[Stored data]
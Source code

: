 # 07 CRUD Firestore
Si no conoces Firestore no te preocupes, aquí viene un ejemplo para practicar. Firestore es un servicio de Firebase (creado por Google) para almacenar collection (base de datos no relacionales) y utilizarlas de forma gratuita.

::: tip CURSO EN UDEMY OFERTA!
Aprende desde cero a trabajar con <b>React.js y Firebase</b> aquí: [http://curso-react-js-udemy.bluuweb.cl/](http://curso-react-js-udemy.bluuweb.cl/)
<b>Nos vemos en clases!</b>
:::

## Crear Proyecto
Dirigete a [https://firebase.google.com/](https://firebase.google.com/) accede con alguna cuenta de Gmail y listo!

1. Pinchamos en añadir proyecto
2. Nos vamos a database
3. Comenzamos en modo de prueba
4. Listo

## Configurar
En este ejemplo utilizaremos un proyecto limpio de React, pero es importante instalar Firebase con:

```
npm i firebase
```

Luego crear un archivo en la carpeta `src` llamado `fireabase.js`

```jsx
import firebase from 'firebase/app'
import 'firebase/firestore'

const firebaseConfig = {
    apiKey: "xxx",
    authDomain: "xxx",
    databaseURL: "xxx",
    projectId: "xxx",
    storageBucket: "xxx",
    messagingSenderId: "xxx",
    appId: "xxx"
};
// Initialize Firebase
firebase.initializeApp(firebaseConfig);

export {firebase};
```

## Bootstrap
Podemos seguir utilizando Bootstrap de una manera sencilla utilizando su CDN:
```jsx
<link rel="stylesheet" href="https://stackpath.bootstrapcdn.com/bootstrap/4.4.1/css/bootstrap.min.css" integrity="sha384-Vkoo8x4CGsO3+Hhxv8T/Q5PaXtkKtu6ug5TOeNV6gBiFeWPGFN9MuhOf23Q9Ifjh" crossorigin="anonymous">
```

§ **What the exercise asks**: Which lines run from the one containing "3. Comenzamos en modo de prueba" to the final line of the entries? Return those lines exactly, and only those.

§ **Reply**:
3. Comenzamos en modo de prueba
4. Listo

## Configurar
En este ejemplo utilizaremos un proyecto limpio de React, pero es importante instalar Firebase con:

```
npm i firebase
```

Luego crear un archivo en la carpeta `src` llamado `fireabase.js`

```jsx
import firebase from 'firebase/app'
import 'firebase/firestore'

const firebaseConfig = {
    apiKey: "xxx",
    authDomain: "xxx",
    databaseURL: "xxx",
    projectId: "xxx",
    storageBucket: "xxx",
    messagingSenderId: "xxx",
    appId: "xxx"
};
// Initialize Firebase
firebase.initializeApp(firebaseConfig);

export {firebase};
```

## Bootstrap
Podemos seguir utilizando Bootstrap de una manera sencilla utilizando su CDN:
```jsx
<link rel="stylesheet" href="https://stackpath.bootstrapcdn.com/bootstrap/4.4.1/css/bootstrap.min.css" integrity="sha384-Vkoo8x4CGsO3+Hhxv8T/Q5PaXtkKtu6ug5TOeNV6gBiFeWPGFN9MuhOf23Q9Ifjh" crossorigin="anonymous">
```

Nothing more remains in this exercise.